- Work task -
The entries below should be repeated exactly, with no pictures carried over.

- Data to examine -
————
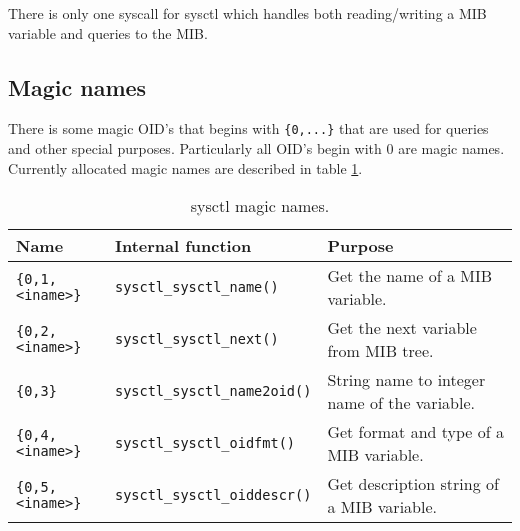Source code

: There is only one syscall for sysctl which handles both reading/writing a
\ac{MIB} variable and queries to the MIB.

\subsection{Magic names}

There is some magic OID's that begins with \verb+{0,...}+ that are used for
queries and other special purposes. Particularly all OID's begin with 0 are
magic names. Currently allocated magic names are described in table
\ref{table:sysctlmagic}.

\begin{table}
\caption{sysctl magic names.}
\label{table:sysctlmagic}
\begin{tabular}{lll}
Name                & Internal function        & Purpose\\
\hline
\verb+{0,1,<iname>}+ & \verb+sysctl_sysctl_name()+     & Get the name of a MIB variable.\\
\verb+{0,2,<iname>}+ & \verb+sysctl_sysctl_next()+     & Get the next variable from MIB tree.\\
\verb+{0,3}+            & \verb+sysctl_sysctl_name2oid()+ & String name to integer name of the variable.\\
\verb+{0,4,<iname>}+ & \verb+sysctl_sysctl_oidfmt()+   & Get format and type of a MIB variable.\\
\verb+{0,5,<iname>}+ & \verb+sysctl_sysctl_oiddescr()+ & Get description string of a MIB variable.
\end{tabular}
\end{table}
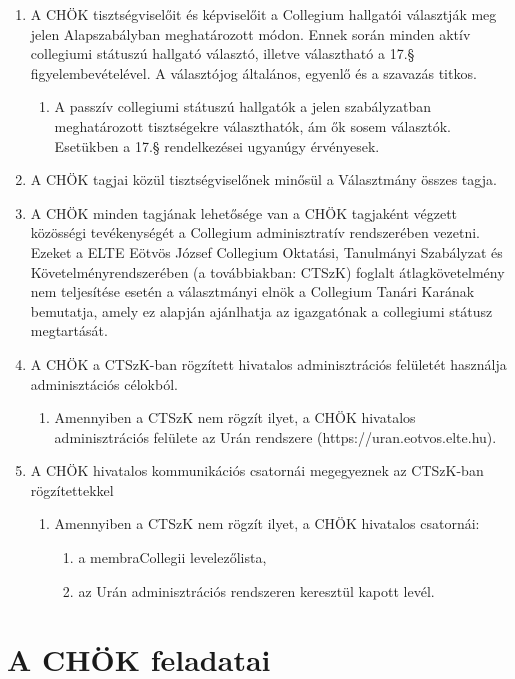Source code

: \documentclass{../styles/rulebook}
\begin{document}
\begin{enumerate}
	\item A CHÖK tisztségviselőit és képviselőit a Collegium hallgatói választják meg jelen Alapszabályban meghatározott módon. Ennek során minden aktív collegiumi státuszú hallgató választó, illetve választható a 17.§ figyelembevételével. A választójog általános, egyenlő és a szavazás titkos.
	\begin{enumerate}
		\item A passzív collegiumi státuszú hallgatók a jelen szabályzatban meghatározott tisztségekre választhatók, ám ők sosem választók. Esetükben a 17.§ rendelkezései ugyanúgy érvényesek.
	\end{enumerate}
	\item A CHÖK tagjai közül tisztségviselőnek minősül a Választmány összes tagja.
	\item A CHÖK minden tagjának lehetősége van a CHÖK tagjaként végzett közösségi tevékenységét a Collegium adminisztratív rendszerében vezetni. Ezeket a ELTE Eötvös József Collegium Oktatási, Tanulmányi Szabályzat és Követelményrendszerében (a továbbiakban: CTSzK) foglalt átlagkövetelmény nem teljesítése esetén a választmányi elnök a Collegium Tanári Karának bemutatja, amely ez alapján ajánlhatja az igazgatónak a collegiumi státusz megtartását.
	\item A CHÖK a CTSzK-ban rögzített hivatalos adminisztrációs felületét használja adminisztációs célokból.
	\begin{enumerate}
		\item Amennyiben a CTSzK nem rögzít ilyet, a CHÖK hivatalos adminisztrációs felülete az Urán rendszere (https://uran.eotvos.elte.hu).
	\end{enumerate}
	\item A CHÖK hivatalos kommunikációs csatornái megegyeznek az CTSzK-ban rögzítettekkel
	\begin{enumerate}
		\item Amennyiben a CTSzK nem rögzít ilyet, a CHÖK hivatalos csatornái:
		\begin{enumerate}
			\item a membraCollegii levelezőlista,
			\item az Urán adminisztrációs rendszeren keresztül kapott levél.
		\end{enumerate}
	\end{enumerate}
	
\end{enumerate}


\section{A CHÖK feladatai}
\end{document}
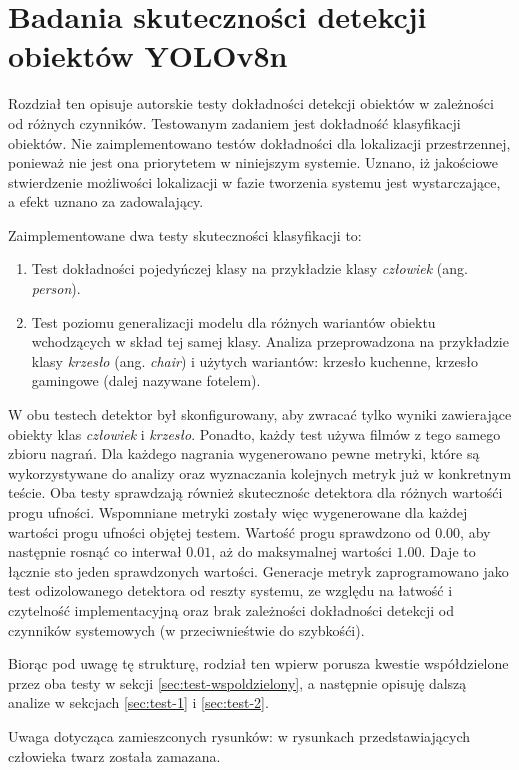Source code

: \chapter{Badania skuteczności detekcji obiektów YOLOv8n}
Rozdział ten opisuje autorskie testy dokładności detekcji obiektów w zależności od różnych czynników. Testowanym zadaniem jest dokładność klasyfikacji obiektów. Nie zaimplementowano testów dokładności dla lokalizacji przestrzennej, ponieważ nie jest ona priorytetem w niniejszym systemie. Uznano, iż jakościowe stwierdzenie możliwości lokalizacji w fazie tworzenia systemu jest wystarczające, a efekt uznano za zadowalający. 

Zaimplementowane dwa testy skuteczności klasyfikacji to:
\begin{enumerate}
    \item Test dokładności pojedyńczej klasy na przykładzie klasy \emph{człowiek} (ang. \emph{person}). 
    \item  Test poziomu generalizacji modelu dla różnych wariantów obiektu wchodzących w skład tej samej klasy. Analiza przeprowadzona na przykładzie klasy \emph{krzesło} (ang. \emph{chair}) i użytych wariantów: krzesło kuchenne, krzesło gamingowe (dalej nazywane fotelem). 
\end{enumerate}
W obu testech detektor był skonfigurowany, aby zwracać tylko wyniki zawierające obiekty klas \emph{człowiek} i \emph{krzesło}. Ponadto, każdy test używa filmów z tego samego zbioru nagrań. Dla każdego nagrania wygenerowano pewne metryki, które są wykorzystywane do analizy oraz wyznaczania kolejnych metryk już w konkretnym teście. Oba testy sprawdzają również skutecznośc detektora dla różnych wartośći progu ufności. Wspomniane metryki zostały więc wygenerowane dla każdej wartości progu ufności objętej testem. Wartość progu sprawdzono od $0.00$, aby następnie rosnąć co interwał $0.01$, aż do maksymalnej wartości $1.00$. Daje to łącznie sto jeden sprawdzonych wartości. Generacje metryk zaprogramowano jako test odizolowanego detektora od reszty systemu, ze względu na łatwość i czytelność implementacyjną oraz brak zależności dokładności detekcji od czynników systemowych (w przeciwnieśtwie do szybkośći).  

Biorąc pod uwagę tę strukturę, rodział ten wpierw porusza kwestie współdzielone przez oba testy w sekcji \ref{sec:test-wspoldzielony}, a następnie opisuję dalszą analize w sekcjach \ref{sec:test-1} i \ref{sec:test-2}.
 
Uwaga dotycząca zamieszconych rysunków: w rysunkach przedstawiających człowieka twarz została zamazana.


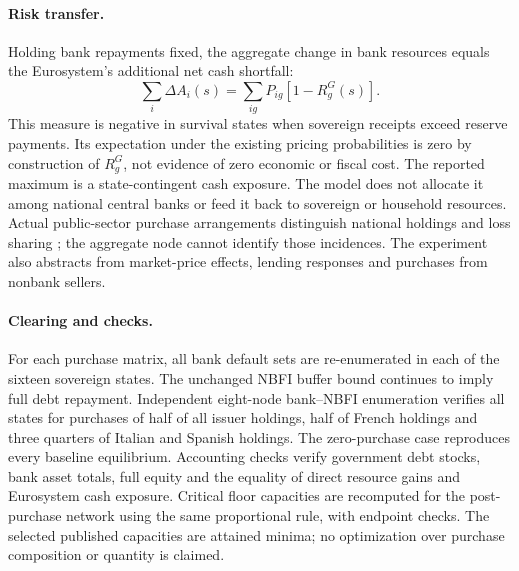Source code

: \paragraph{Risk transfer.}
Holding bank repayments fixed, the aggregate change in bank resources equals the Eurosystem's additional net cash shortfall:
\[
 \sum_i\Delta A_i(s)=\sum_{ig}P_{ig}[1-R_g^G(s)].
\]
This measure is negative in survival states when sovereign receipts exceed reserve payments. Its expectation under the existing pricing probabilities is zero by construction of $R_g^G$, not evidence of zero economic or fiscal cost. The reported maximum is a state-contingent cash exposure. The model does not allocate it among national central banks or feed it back to sovereign or household resources. Actual public-sector purchase arrangements distinguish national holdings and loss sharing \citep{ECBPSPPFAQ}; the aggregate node cannot identify those incidences. The experiment also abstracts from market-price effects, lending responses and purchases from nonbank sellers.

\paragraph{Clearing and checks.}
For each purchase matrix, all bank default sets are re-enumerated in each of the sixteen sovereign states. The unchanged NBFI buffer bound continues to imply full debt repayment. Independent eight-node bank--NBFI enumeration verifies all states for purchases of half of all issuer holdings, half of French holdings and three quarters of Italian and Spanish holdings. The zero-purchase case reproduces every baseline equilibrium. Accounting checks verify government debt stocks, bank asset totals, full equity and the equality of direct resource gains and Eurosystem cash exposure. Critical floor capacities are recomputed for the post-purchase network using the same proportional rule, with endpoint checks. The selected published capacities are attained minima; no optimization over purchase composition or quantity is claimed.

\FloatBarrier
————
- Completed task -
Source code

: There is only one syscall for sysctl which handles both reading/writing a
\ac{MIB} variable and queries to the MIB.

\subsection{Magic names}

There is some magic OID's that begins with \verb+{0,...}+ that are used for
queries and other special purposes. Particularly all OID's begin with 0 are
magic names. Currently allocated magic names are described in table
\ref{table:sysctlmagic}.

\begin{table}
\caption{sysctl magic names.}
\label{table:sysctlmagic}
\begin{tabular}{lll}
Name                & Internal function        & Purpose\\
\hline
\verb+{0,1,<iname>}+ & \verb+sysctl_sysctl_name()+     & Get the name of a MIB variable.\\
\verb+{0,2,<iname>}+ & \verb+sysctl_sysctl_next()+     & Get the next variable from MIB tree.\\
\verb+{0,3}+            & \verb+sysctl_sysctl_name2oid()+ & String name to integer name of the variable.\\
\verb+{0,4,<iname>}+ & \verb+sysctl_sysctl_oidfmt()+   & Get format and type of a MIB variable.\\
\verb+{0,5,<iname>}+ & \verb+sysctl_sysctl_oiddescr()+ & Get description string of a MIB variable.
\end{tabular}
\end{table}
Source code

: \documentclass{../styles/rulebook}
\begin{document}
\begin{enumerate}
	\item A CHÖK tisztségviselőit és képviselőit a Collegium hallgatói választják meg jelen Alapszabályban meghatározott módon. Ennek során minden aktív collegiumi státuszú hallgató választó, illetve választható a 17.§ figyelembevételével. A választójog általános, egyenlő és a szavazás titkos.
	\begin{enumerate}
		\item A passzív collegiumi státuszú hallgatók a jelen szabályzatban meghatározott tisztségekre választhatók, ám ők sosem választók. Esetükben a 17.§ rendelkezései ugyanúgy érvényesek.
	\end{enumerate}
	\item A CHÖK tagjai közül tisztségviselőnek minősül a Választmány összes tagja.
	\item A CHÖK minden tagjának lehetősége van a CHÖK tagjaként végzett közösségi tevékenységét a Collegium adminisztratív rendszerében vezetni. Ezeket a ELTE Eötvös József Collegium Oktatási, Tanulmányi Szabályzat és Követelményrendszerében (a továbbiakban: CTSzK) foglalt átlagkövetelmény nem teljesítése esetén a választmányi elnök a Collegium Tanári Karának bemutatja, amely ez alapján ajánlhatja az igazgatónak a collegiumi státusz megtartását.
	\item A CHÖK a CTSzK-ban rögzített hivatalos adminisztrációs felületét használja adminisztációs célokból.
	\begin{enumerate}
		\item Amennyiben a CTSzK nem rögzít ilyet, a CHÖK hivatalos adminisztrációs felülete az Urán rendszere (https://uran.eotvos.elte.hu).
	\end{enumerate}
	\item A CHÖK hivatalos kommunikációs csatornái megegyeznek az CTSzK-ban rögzítettekkel
	\begin{enumerate}
		\item Amennyiben a CTSzK nem rögzít ilyet, a CHÖK hivatalos csatornái:
		\begin{enumerate}
			\item a membraCollegii levelezőlista,
			\item az Urán adminisztrációs rendszeren keresztül kapott levél.
		\end{enumerate}
	\end{enumerate}
	
\end{enumerate}


\section{A CHÖK feladatai}
\end{document}
Source code

: \chapter{Badania skuteczności detekcji obiektów YOLOv8n}
Rozdział ten opisuje autorskie testy dokładności detekcji obiektów w zależności od różnych czynników. Testowanym zadaniem jest dokładność klasyfikacji obiektów. Nie zaimplementowano testów dokładności dla lokalizacji przestrzennej, ponieważ nie jest ona priorytetem w niniejszym systemie. Uznano, iż jakościowe stwierdzenie możliwości lokalizacji w fazie tworzenia systemu jest wystarczające, a efekt uznano za zadowalający. 

Zaimplementowane dwa testy skuteczności klasyfikacji to:
\begin{enumerate}
    \item Test dokładności pojedyńczej klasy na przykładzie klasy \emph{człowiek} (ang. \emph{person}). 
    \item  Test poziomu generalizacji modelu dla różnych wariantów obiektu wchodzących w skład tej samej klasy. Analiza przeprowadzona na przykładzie klasy \emph{krzesło} (ang. \emph{chair}) i użytych wariantów: krzesło kuchenne, krzesło gamingowe (dalej nazywane fotelem). 
\end{enumerate}
W obu testech detektor był skonfigurowany, aby zwracać tylko wyniki zawierające obiekty klas \emph{człowiek} i \emph{krzesło}. Ponadto, każdy test używa filmów z tego samego zbioru nagrań. Dla każdego nagrania wygenerowano pewne metryki, które są wykorzystywane do analizy oraz wyznaczania kolejnych metryk już w konkretnym teście. Oba testy sprawdzają również skutecznośc detektora dla różnych wartośći progu ufności. Wspomniane metryki zostały więc wygenerowane dla każdej wartości progu ufności objętej testem. Wartość progu sprawdzono od $0.00$, aby następnie rosnąć co interwał $0.01$, aż do maksymalnej wartości $1.00$. Daje to łącznie sto jeden sprawdzonych wartości. Generacje metryk zaprogramowano jako test odizolowanego detektora od reszty systemu, ze względu na łatwość i czytelność implementacyjną oraz brak zależności dokładności detekcji od czynników systemowych (w przeciwnieśtwie do szybkośći).  

Biorąc pod uwagę tę strukturę, rodział ten wpierw porusza kwestie współdzielone przez oba testy w sekcji \ref{sec:test-wspoldzielony}, a następnie opisuję dalszą analize w sekcjach \ref{sec:test-1} i \ref{sec:test-2}.
 
Uwaga dotycząca zamieszconych rysunków: w rysunkach przedstawiających człowieka twarz została zamazana.


Source code

: \paragraph{Risk transfer.}
Holding bank repayments fixed, the aggregate change in bank resources equals the Eurosystem's additional net cash shortfall:
\[
 \sum_i\Delta A_i(s)=\sum_{ig}P_{ig}[1-R_g^G(s)].
\]
This measure is negative in survival states when sovereign receipts exceed reserve payments. Its expectation under the existing pricing probabilities is zero by construction of $R_g^G$, not evidence of zero economic or fiscal cost. The reported maximum is a state-contingent cash exposure. The model does not allocate it among national central banks or feed it back to sovereign or household resources. Actual public-sector purchase arrangements distinguish national holdings and loss sharing \citep{ECBPSPPFAQ}; the aggregate node cannot identify those incidences. The experiment also abstracts from market-price effects, lending responses and purchases from nonbank sellers.

\paragraph{Clearing and checks.}
For each purchase matrix, all bank default sets are re-enumerated in each of the sixteen sovereign states. The unchanged NBFI buffer bound continues to imply full debt repayment. Independent eight-node bank--NBFI enumeration verifies all states for purchases of half of all issuer holdings, half of French holdings and three quarters of Italian and Spanish holdings. The zero-purchase case reproduces every baseline equilibrium. Accounting checks verify government debt stocks, bank asset totals, full equity and the equality of direct resource gains and Eurosystem cash exposure. Critical floor capacities are recomputed for the post-purchase network using the same proportional rule, with endpoint checks. The selected published capacities are attained minima; no optimization over purchase composition or quantity is claimed.

\FloatBarrier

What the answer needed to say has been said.